[[ Input data open ]]

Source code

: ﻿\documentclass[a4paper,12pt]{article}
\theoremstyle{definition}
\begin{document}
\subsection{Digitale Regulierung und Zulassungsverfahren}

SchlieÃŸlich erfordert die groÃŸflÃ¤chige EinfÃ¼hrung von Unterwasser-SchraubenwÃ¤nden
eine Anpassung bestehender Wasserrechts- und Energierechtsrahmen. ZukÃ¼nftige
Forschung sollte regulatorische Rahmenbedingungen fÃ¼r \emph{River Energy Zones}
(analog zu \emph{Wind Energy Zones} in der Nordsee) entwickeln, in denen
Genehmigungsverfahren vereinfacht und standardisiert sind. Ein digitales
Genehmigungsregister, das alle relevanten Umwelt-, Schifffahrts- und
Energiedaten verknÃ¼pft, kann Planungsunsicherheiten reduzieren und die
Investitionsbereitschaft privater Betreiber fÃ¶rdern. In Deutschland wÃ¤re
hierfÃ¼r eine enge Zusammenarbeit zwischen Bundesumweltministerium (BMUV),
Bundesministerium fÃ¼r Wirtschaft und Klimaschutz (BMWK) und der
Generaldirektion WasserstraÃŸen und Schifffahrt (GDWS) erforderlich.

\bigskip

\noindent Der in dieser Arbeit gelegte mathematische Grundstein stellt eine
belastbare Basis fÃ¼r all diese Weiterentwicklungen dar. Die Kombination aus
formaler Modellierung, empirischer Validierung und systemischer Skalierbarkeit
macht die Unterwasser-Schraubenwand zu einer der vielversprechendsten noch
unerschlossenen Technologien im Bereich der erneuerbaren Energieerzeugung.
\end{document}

[[ Input data closed ]]
[[ Input data open ]]

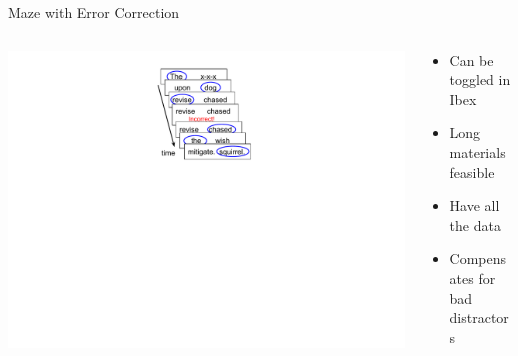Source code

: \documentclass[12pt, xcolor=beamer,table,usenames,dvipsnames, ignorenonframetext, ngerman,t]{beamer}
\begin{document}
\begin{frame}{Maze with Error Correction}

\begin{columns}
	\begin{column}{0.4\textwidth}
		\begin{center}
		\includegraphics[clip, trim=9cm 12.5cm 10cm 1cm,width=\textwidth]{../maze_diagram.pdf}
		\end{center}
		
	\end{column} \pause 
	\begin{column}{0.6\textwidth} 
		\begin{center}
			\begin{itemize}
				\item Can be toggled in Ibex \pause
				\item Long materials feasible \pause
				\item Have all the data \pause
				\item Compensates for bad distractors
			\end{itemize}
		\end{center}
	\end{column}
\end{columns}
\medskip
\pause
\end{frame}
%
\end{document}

[[ Input data closed ]]

(What this task involves) When the entries above show the word "textwidth" in a line, copy that line out.

(Finished exercise)
	\begin{column}{0.4\textwidth}
		\includegraphics[clip, trim=9cm 12.5cm 10cm 1cm,width=\textwidth]{../maze_diagram.pdf}
	\begin{column}{0.6\textwidth} 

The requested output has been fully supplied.